I feel I should add that he wasn’t the only one to whom it didn’t matter.
My father, having been unable to deal with my mother’s cancer, seemed to be doing all that he could to avoid me.
Arriving home to an empty house, I checked the refrigerator and the freezer for food I could tolerate. No ice cream, but there was cold fried chicken and I removed the skin. Carrots and pretzels completed the meal. I also ate an orange.
I then called Mary Ackerman, a girl as heavy as I was skinny.
“How about meeting at Cold, Creamy and Dreamy in about half an hour?”
“Sure,” she enthused. I could sense her smiling through the phone.
I walked out the door just as Dad pulled into the driveway.
“Hey, Robby,” he said, stepping out of the car, and reaching for his brief case.
“Looks like you’re headed out somewhere.”
“Meeting a girl for some ice cream,” I croaked, choking up just talking to him.
“Maybe we could talk some when you get home.”
His earnest look made me think I really should take the opportunity while it was there. I thought of Mary, waiting, most likely.
Wincing as he turned away, I said “Dad, how about now?”
Sitting down on kitchen bar stools we faced one another.
“I won’t keep you long, son. I just want to say I’m sorry. I haven’t been there for you since…”
He couldn’t finish. I knew he was thinking of Mom. I don’t want you to have to go through this again either, I thought.
“So, Robby, how are you feeling? What’s happening in your life?”
I wanted to be positive; emphasize anything good.

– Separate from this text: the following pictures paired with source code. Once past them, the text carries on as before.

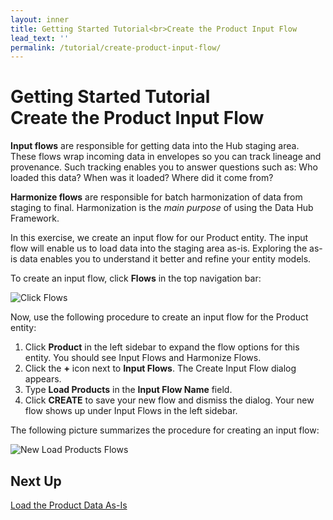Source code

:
 ```yaml
---
layout: inner
title: Getting Started Tutorial<br>Create the Product Input Flow
lead_text: ''
permalink: /tutorial/create-product-input-flow/
---
```


# Getting Started Tutorial<br>Create the Product Input Flow

**Input flows** are responsible for getting data into the Hub staging area. These flows wrap incoming data in envelopes so you can track lineage and provenance. Such tracking enables you to answer questions such as: Who loaded this data? When was it loaded? Where did it come from?

**Harmonize flows** are responsible for batch harmonization of data from staging to final. Harmonization is the *main purpose* of using the Data Hub Framework.

In this exercise, we create an input flow for our Product entity. The input flow will enable us to load data into the staging area as-is. Exploring the as-is data enables you to understand it better and refine your entity models.

To create an input flow, click **Flows** in the top navigation bar:

![Click Flows]({{site.baseurl}}/images/3x/create-product-input-flow/select-flows.png)

Now, use the following procedure to create an input flow for the Product entity:

1. Click **Product** in the left sidebar to expand the flow options for this entity. You should see Input Flows and Harmonize Flows.
1. Click the **+** icon next to **Input Flows**. The Create Input Flow dialog appears.
1. Type **Load Products** in the **Input Flow Name** field.
1. Click **CREATE** to save your new flow and dismiss the dialog. Your new flow shows up under Input Flows in the left sidebar.

The following picture summarizes the procedure for creating an input flow:

![New Load Products Flows]({{site.baseurl}}/images/3x/create-product-input-flow/create-load-product-flow.png)

## Next Up
[Load the Product Data As-Is](../load-products-as-is/)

“I’ve had friends at school trying to keep me from feeling too lonely but they don’t of course understand. I can’t eat pizza, or hot dogs, or…just a lot of stuff my crowd always goes for.”
He was silent for so long I thought the conversation was over. I started to stand up.
“Your mother always wanted to us go to church. I’ve never much liked most church folks, but I’m starting finally to think she was right. Any thoughts?”
Of course I had thoughts. I told him what they were.
He asked me for Mom’s Bible.
He was actually reading it when I left.
Mary was still waiting. I apologized and we had a great time.
I no longer envied Ricky, or anyone else.
I had Jesus. My strength. My healer.